If I described all of my specific concerns with the NACTO Guide, I’d be writing a book, so for now let’s just look at a two-page spread of the NACTO Guide, the pages about two-stage turn queuing boxes (2STQBs, for short).
Maybe by now you are inclined to think of me as a naysayer, so, let me get down to some specifics to dispel that impression. I have had information about two-stage turn queuing boxes online for years, I think that they are a useful treatment, and I use two-stage turns: when I realize that I have reached the street where I need to turn left, but hadn’t merged to turn; when traffic is heavy and fast and I haven’t found an opportunity to merge; when ordinary left turns are prohibited. My favorite example is the left turn from Commonwealth Avenue onto the Boston University Bridge in Boston, Massachusetts, where a no-left-turn sign is posted: motorists have to go around a large loop.
Ok, now let’s consider the spread from the NACTO guide, below.
I have placed that spread online as a PDF file, zoomable to any size you might like. You may click on the link or the image above to get a larger view while reading this text. The PDF will open in a separate browser window or tab. I’ve also posted parts of the NACTO pages in connection with the text below.
Issues of organization and use of technical language
The NACTO treatment of the two-stage turn queuing box presents issues of organization and of use of technical language.
Problems start with the title of the section. A proper title is not “Design Guidance”, otherwise, every section would be named “Design Guidance”. A proper title is the name of the device, here “Two-Stage Turn Queuing Box”. [And not “Queue” but” Queuing.”]
In a proper design manual, the terms “shall”, “should”, “guidance” and “option” go from strong to weak. “Shall” is imperative: for example, a stop sign shall be octagonal. Should, guidance and option statements are increasingly weaker, leaving more room for engineering judgment.
The terms “Required Features” and “Recommended Features” correspond roughly to “shall and “should” but do not have the explicit, legally-defined meanings of “shall” and “should”.
None of the drawings on the two pages are dimensioned, and no dimensions are given in the text. That is to say, these are not engineering drawings, they are only conceptual drawings. How big are the turn boxes supposed to be? Who knows? The width of travel lanes differs from one drawing to the next, but no explanation is given for that. When politicians start beating on the door for NACTO treatments, standards-setting bodies and traffic engineers have to try to fill in the missing information. For specific projects, that task often is passed along to hired consultants who make their living by promoting and designing special bicycle facilities. Yes, there is a conflict of interest.
Specific comments
Now, either click on the image of each section of the page below to open it in a separate browser tab, or zoom the PDF to at least 50% size so you can read the text in connection with my specific comments .(You may open it now if you didn’t already.)
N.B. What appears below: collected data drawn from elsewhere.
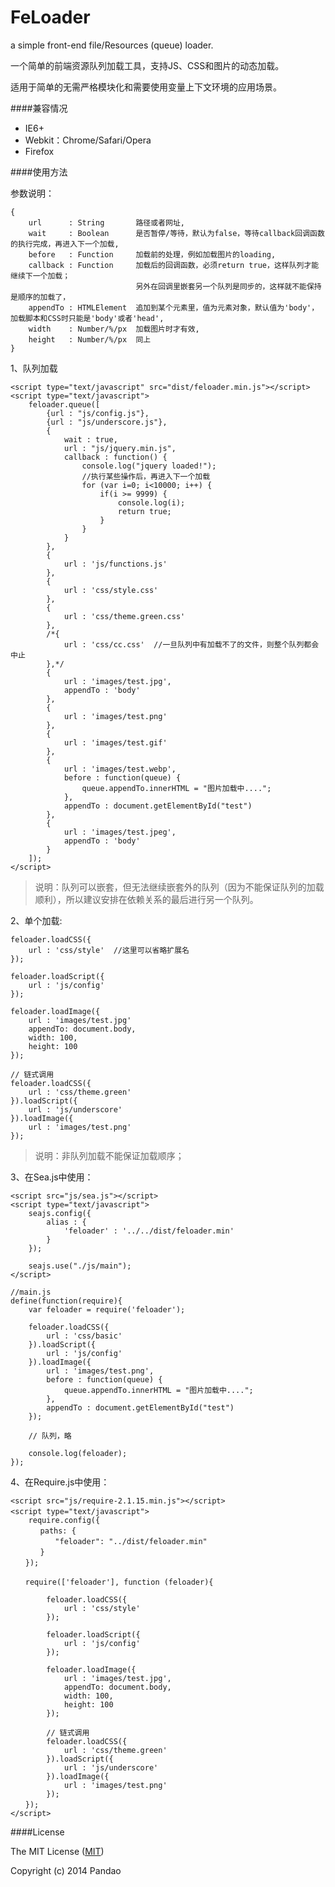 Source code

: FeLoader
========

a simple front-end file/Resources (queue) loader.

一个简单的前端资源队列加载工具，支持JS、CSS和图片的动态加载。

适用于简单的无需严格模块化和需要使用变量上下文环境的应用场景。

####兼容情况

- IE6+
- Webkit：Chrome/Safari/Opera
- Firefox

####使用方法

参数说明：

	{
		url      : String       路径或者网址,
		wait     : Boolean      是否暂停/等待，默认为false，等待callback回调函数的执行完成，再进入下一个加载,
		before   : Function     加载前的处理，例如加载图片的loading,
		callback : Function     加载后的回调函数，必须return true，这样队列才能继续下一个加载；
								另外在回调里嵌套另一个队列是同步的，这样就不能保持是顺序的加载了，
		appendTo : HTMLElement  追加到某个元素里，值为元素对象，默认值为'body'，加载脚本和CSS时只能是'body'或者'head',
		width    : Number/%/px  加载图片时才有效,
		height   : Number/%/px  同上
	}

1、队列加载

	
	<script type="text/javascript" src="dist/feloader.min.js"></script>
	<script type="text/javascript"> 
		feloader.queue([
			{url : "js/config.js"},
			{url : "js/underscore.js"}, 
			{
				wait : true,
				url : "js/jquery.min.js", 
				callback : function() { 
					console.log("jquery loaded!");  
					//执行某些操作后，再进入下一个加载
					for (var i=0; i<10000; i++) {
						if(i >= 9999) {
							console.log(i);
							return true; 
						}
					}
				}
			},
			{
				url : 'js/functions.js'
			},
			{
				url : 'css/style.css'
			},
			{
				url : 'css/theme.green.css'
			},
			/*{
				url : 'css/cc.css'  //一旦队列中有加载不了的文件，则整个队列都会中止
			},*/
			{
				url : 'images/test.jpg',
				appendTo : 'body'
			},
			{
				url : 'images/test.png' 
			},
			{
				url : 'images/test.gif' 
			},
			{
				url : 'images/test.webp',
				before : function(queue) {
					queue.appendTo.innerHTML = "图片加载中....";
				},
				appendTo : document.getElementById("test")
			},
			{
				url : 'images/test.jpeg',
				appendTo : 'body'
			}
		]); 
	</script> 

> 说明：队列可以嵌套，但无法继续嵌套外的队列（因为不能保证队列的加载顺利），所以建议安排在依赖关系的最后进行另一个队列。

2、单个加载:

	feloader.loadCSS({
		url : 'css/style'  //这里可以省略扩展名
	}); 

	feloader.loadScript({
		url : 'js/config'
	});

	feloader.loadImage({
		url : 'images/test.jpg'
		appendTo: document.body,
		width: 100,
		height: 100
	});

	// 链式调用
	feloader.loadCSS({
		url : 'css/theme.green'
	}).loadScript({
		url : 'js/underscore'
	}).loadImage({
		url : 'images/test.png'
	});

> 说明：非队列加载不能保证加载顺序；

3、在Sea.js中使用：

	<script src="js/sea.js"></script>
	<script type="text/javascript">
		seajs.config({ 
			alias : {
				'feloader' : '../../dist/feloader.min'
			}
		});

		seajs.use("./js/main"); 
	</script>

	//main.js
	define(function(require){
		var feloader = require('feloader'); 
	
		feloader.loadCSS({
			url : 'css/basic'
		}).loadScript({
			url : 'js/config'
		}).loadImage({
			url : 'images/test.png', 
			before : function(queue) {
				queue.appendTo.innerHTML = "图片加载中....";
			},
			appendTo : document.getElementById("test")
		});

		// 队列，略
	
		console.log(feloader);
	});
	
4、在Require.js中使用：

	<script src="js/require-2.1.15.min.js"></script>
	<script type="text/javascript"> 　　
		require.config({
	　　　　paths: {
	　　　　　　"feloader": "../dist/feloader.min"
	　　　　}
	　　});

	　　require(['feloader'], function (feloader){

			feloader.loadCSS({
				url : 'css/style'
			}); 

			feloader.loadScript({
				url : 'js/config'
			});

			feloader.loadImage({
				url : 'images/test.jpg',
				appendTo: document.body,
				width: 100,
				height: 100
			});

			// 链式调用
			feloader.loadCSS({
				url : 'css/theme.green'
			}).loadScript({
				url : 'js/underscore'
			}).loadImage({
				url : 'images/test.png'
			});
	　　});
	</script>

####License

The MIT License ([MIT](https://raw.githubusercontent.com/pandao/feloader/master/LICENSE "MIT"))

Copyright (c) 2014 Pandao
Comments on the left-hand page
The left-hand page includes text which may look like design specifications, and drawings which may look like design drawings — to a layperson.
Left half of left-hand page
Point 1: “An area shall be designated to hold queuing bicyclists and formalize two-stage turn maneuvers.” This is under the heading “Required Features.” A 2STQB is only one way to turn left among others, an option, subject to engineering judgment or specific design warrants. There is neither the room nor the need for a 2STQB at most intersections. Lacking here is any statement as to where a 2STQB is appropriate, but the “shall” statement here is inappropriate: appropriate shall statements would describe what features are required if a 2STQB is installed. As of May 2014, the 2STQB is still in experimental status with the Federal Highway Administration — as are all details of its design, and so no “shall” statement at all is appropriate.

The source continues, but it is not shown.